**Task to carry out**
Print the data exactly. Omit the pictures.

**Data under study**

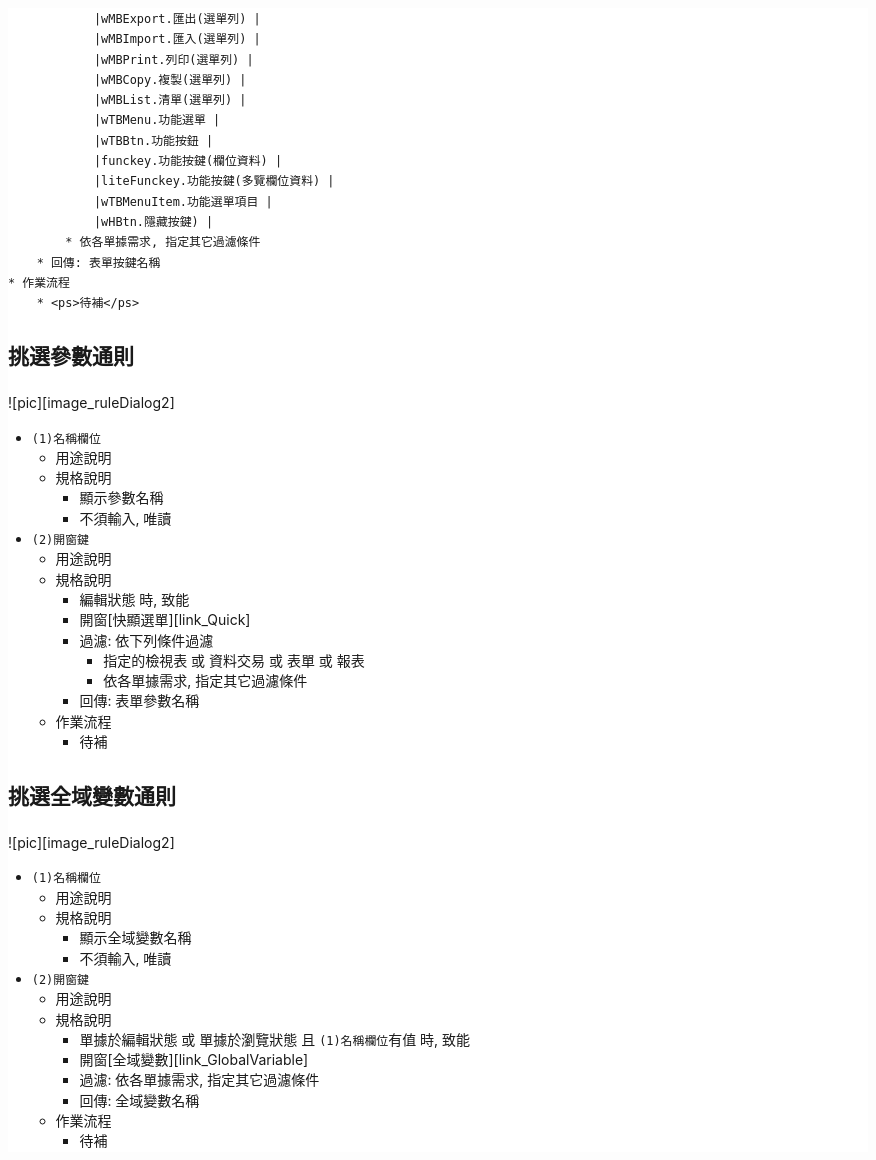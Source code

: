                 |wMBExport.匯出(選單列) |
                |wMBImport.匯入(選單列) |
                |wMBPrint.列印(選單列) |
                |wMBCopy.複製(選單列) |
                |wMBList.清單(選單列) |
                |wTBMenu.功能選單 |
                |wTBBtn.功能按鈕 |
                |funckey.功能按鍵(欄位資料) |
                |liteFunckey.功能按鍵(多覽欄位資料) |
                |wTBMenuItem.功能選單項目 |
                |wHBtn.隱藏按鍵) |
            * 依各單據需求, 指定其它過濾條件
        * 回傳: 表單按鍵名稱
    * 作業流程    
        * <ps>待補</ps>         

## <p id="ruledialog9">挑選參數通則</p>
![pic][image_ruleDialog2]
* `(1)名稱欄位`
    * 用途說明
    * 規格說明
        * 顯示參數名稱
        * 不須輸入, 唯讀
* `(2)開窗鍵`
    * 用途說明
    * 規格說明
        * 編輯狀態 時, 致能
        * 開窗[快顯選單][link_Quick]
        * 過濾: 依下列條件過濾
            * 指定的檢視表 或 資料交易 或 表單 或 報表
            * 依各單據需求, 指定其它過濾條件
        * 回傳: 表單參數名稱
    * 作業流程    
        * <ps>待補</ps>         

## <p id="ruledialog10">挑選全域變數通則</p>
![pic][image_ruleDialog2]
* `(1)名稱欄位`
    * 用途說明
    * 規格說明
        * 顯示全域變數名稱
        * 不須輸入, 唯讀
* `(2)開窗鍵`
    * 用途說明
    * 規格說明
        * 單據於編輯狀態 或 單據於瀏覽狀態 且 `(1)名稱欄位`有值 時, 致能
        * 開窗[全域變數][link_GlobalVariable]
        * 過濾: 依各單據需求, 指定其它過濾條件
        * 回傳: 全域變數名稱
    * 作業流程    
        * <ps>待補</ps>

**Output**
Source code

:                 |wMBExport.匯出(選單列) |
                |wMBImport.匯入(選單列) |
                |wMBPrint.列印(選單列) |
                |wMBCopy.複製(選單列) |
                |wMBList.清單(選單列) |
                |wTBMenu.功能選單 |
                |wTBBtn.功能按鈕 |
                |funckey.功能按鍵(欄位資料) |
                |liteFunckey.功能按鍵(多覽欄位資料) |
                |wTBMenuItem.功能選單項目 |
                |wHBtn.隱藏按鍵) |
            * 依各單據需求, 指定其它過濾條件
        * 回傳: 表單按鍵名稱
    * 作業流程    
        * <ps>待補</ps>         

## <p id="ruledialog9">挑選參數通則</p>
![pic][image_ruleDialog2]
* `(1)名稱欄位`
    * 用途說明
    * 規格說明
        * 顯示參數名稱
        * 不須輸入, 唯讀
* `(2)開窗鍵`
    * 用途說明
    * 規格說明
        * 編輯狀態 時, 致能
        * 開窗[快顯選單][link_Quick]
        * 過濾: 依下列條件過濾
            * 指定的檢視表 或 資料交易 或 表單 或 報表
            * 依各單據需求, 指定其它過濾條件
        * 回傳: 表單參數名稱
    * 作業流程    
        * <ps>待補</ps>         

## <p id="ruledialog10">挑選全域變數通則</p>
![pic][image_ruleDialog2]
* `(1)名稱欄位`
    * 用途說明
    * 規格說明
        * 顯示全域變數名稱
        * 不須輸入, 唯讀
* `(2)開窗鍵`
    * 用途說明
    * 規格說明
        * 單據於編輯狀態 或 單據於瀏覽狀態 且 `(1)名稱欄位`有值 時, 致能
        * 開窗[全域變數][link_GlobalVariable]
        * 過濾: 依各單據需求, 指定其它過濾條件
        * 回傳: 全域變數名稱
    * 作業流程    
        * <ps>待補</ps>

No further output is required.